TM2: Salah Basalamah

La Traduction Citoyenne des Minorités Religieuses

Salah Basalamah

Université d’Ottawa

Résumé: Dans un article publié il y a douze ans (Basalamah 2005), la « traduction citoyenne » était présentée, non pas comme métaphore d’un transfert linguistique qui serait prétendument plus concret et légitime, mais bien plutôt comme la conceptualisation d’un processus de transformation et de convergence sociale. Bien que minoritaire dans la discipline traductologique, cette conception de la traduction n’en y développe pas moins une présence toujours plus remarquée (entre autres : Simon 2012 ; Marais 2013 ; Guldin 2015 ; Cronin 2017).

Cependant, ce type d’orientation théorique, voire philosophique au sein de la traductologie n’advient pas indépendamment d’un contexte de recherche en sciences humaines et sociales qui favorise de plus en plus le recours à ce qu’on considère communément comme une métaphore. Quel que soit le débat sur la légitimité théorique de considérer cette dernière comme telle au sein de la traductologie (Basalamah, à venir), il reste qu’une école de philosophie politique transatlantique centrée sur la place de la religion dans les sociétés post-séculières s’est substantiellement appuyée sur le concept de traduction recoupant ainsi celui suggéré en 2005.

En effet, dans le sillage de « la clause [proviso] de la raison publique » de J. Rawls (1993 & 1999), J. Habermas a proposé la notion de « condition traductionnelle » pour permettre aux religions d’accéder à l’espace public sécularisé (2008) et à sa suite J.-M. Ferry (2013) et G. Jobin (2006) ont exploré le potentiel des religions à traduire leurs intuitions morales et à se traduire dans la raison publique.

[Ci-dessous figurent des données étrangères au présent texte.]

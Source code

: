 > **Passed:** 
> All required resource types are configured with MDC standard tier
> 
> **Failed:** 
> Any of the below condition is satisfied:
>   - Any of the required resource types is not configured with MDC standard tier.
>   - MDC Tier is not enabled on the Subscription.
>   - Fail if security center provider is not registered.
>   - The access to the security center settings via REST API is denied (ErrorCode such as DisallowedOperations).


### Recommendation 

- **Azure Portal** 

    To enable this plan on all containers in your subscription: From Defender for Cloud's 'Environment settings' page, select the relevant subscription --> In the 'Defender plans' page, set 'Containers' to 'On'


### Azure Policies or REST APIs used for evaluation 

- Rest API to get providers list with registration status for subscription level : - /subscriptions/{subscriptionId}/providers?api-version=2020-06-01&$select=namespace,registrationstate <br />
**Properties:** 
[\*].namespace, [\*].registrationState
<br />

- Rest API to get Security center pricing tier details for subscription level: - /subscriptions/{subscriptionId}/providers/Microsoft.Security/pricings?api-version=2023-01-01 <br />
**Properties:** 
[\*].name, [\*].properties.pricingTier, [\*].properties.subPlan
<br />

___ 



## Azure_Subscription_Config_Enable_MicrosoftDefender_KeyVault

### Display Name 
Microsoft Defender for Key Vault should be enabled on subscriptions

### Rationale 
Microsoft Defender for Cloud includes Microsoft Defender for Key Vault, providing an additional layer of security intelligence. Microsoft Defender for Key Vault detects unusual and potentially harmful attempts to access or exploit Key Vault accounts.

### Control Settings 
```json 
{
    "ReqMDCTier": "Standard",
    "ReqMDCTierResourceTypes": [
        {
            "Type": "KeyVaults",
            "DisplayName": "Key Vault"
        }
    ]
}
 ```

Il s’agira donc, dans le cadre de cette communication, de penser le concept de traduction citoyenne, secondé de la recherche en philosophie politique pré-mentionnée, sur les entrefaites de l’attaque de la mosquée de Québec en début de l’année courante à travers un examen des discours politique et médiatique dans l’espace francophone canadien.

Mots-clés: Traduction citoyenne, traductologie, société post-séculière, religion, minorités.


Epistemic Translation–A Minority Report

Salah Basalamah

University of Ottawa

Abstract: Since the early days of translation studies (TS), translation has shifted its focus away from language without, however, loosing its linguistic grounding. Though not at the forefront of the latest investigations, language has remained the most prominent of TS’s objects of study. For instance, in translation sociology, the primary activity of agents, who are that sub-discipline’s focus of interest, is to perform (more or less directly) actual linguistic transfers.

After translating language, culture and agents/actors, what could the next object of TS investigations be? To the reader of Guldin’s last section of Translation as Metaphors (2015), it would seem that the new category of objects of translation is, like ‘disciplines,’ metaphorical in nature, which heralds a new stage of TS investigations. However, despite the widespread dismissive argument about translation as metaphor not being a legitimate part of TS scholarship (Marais 2014: 83), the author does not actually move beyond Jakobson’s “intersemiotic translation.” If the translation of science into art, in Guldin’s scheme, is ultimately limited to the resemiotization of mathematical signs into painting, what might a more substantive interdisciplinary translation process consist of?

In an attempt to shed conceptual light on this question, this paper proposes actual “knowledge” as yet another TS object of study—rather than its mere artistic representation. Beyond intra-cultural negotiations of forms of expressions, I argue that epistemic translation is the process through which minor epistemic cultures appropriate knowledge and emancipate themselves. As a minority-report, however, this proposal entails revisiting the communicative theoretical assumptions that accompany the travel of ideas or theories (Susam-Sarajeva 2006) and argues that translating knowledge does not necessarily presuppose its faithful communication or transmission but rather may stimulate its radical, ethnocentric and emancipatory transformation.

Keywords: Translation studies, metaphor, knowledge, minority cultures, emancipation.

Notice biographique: Salah Basalamah est actuellement professeur agrégé à l’École de traduction et d’interprétation de l’Université d’Ottawa ; il contribue également au programme doctoral de l’Institut des études canadiennes et autochtones. Parmi ses champs de recherche, la philosophie de la traduction et son droit, les études postcoloniales, culturelles et religieuses, dont l’islam occidental.  Il est également l’auteur de la monographie Le droit de traduire. Une politique culturelle pour la mondialisation (2009). Il travaille actuellement sur la publication d’un ouvrage sur la philosophie de la traduction.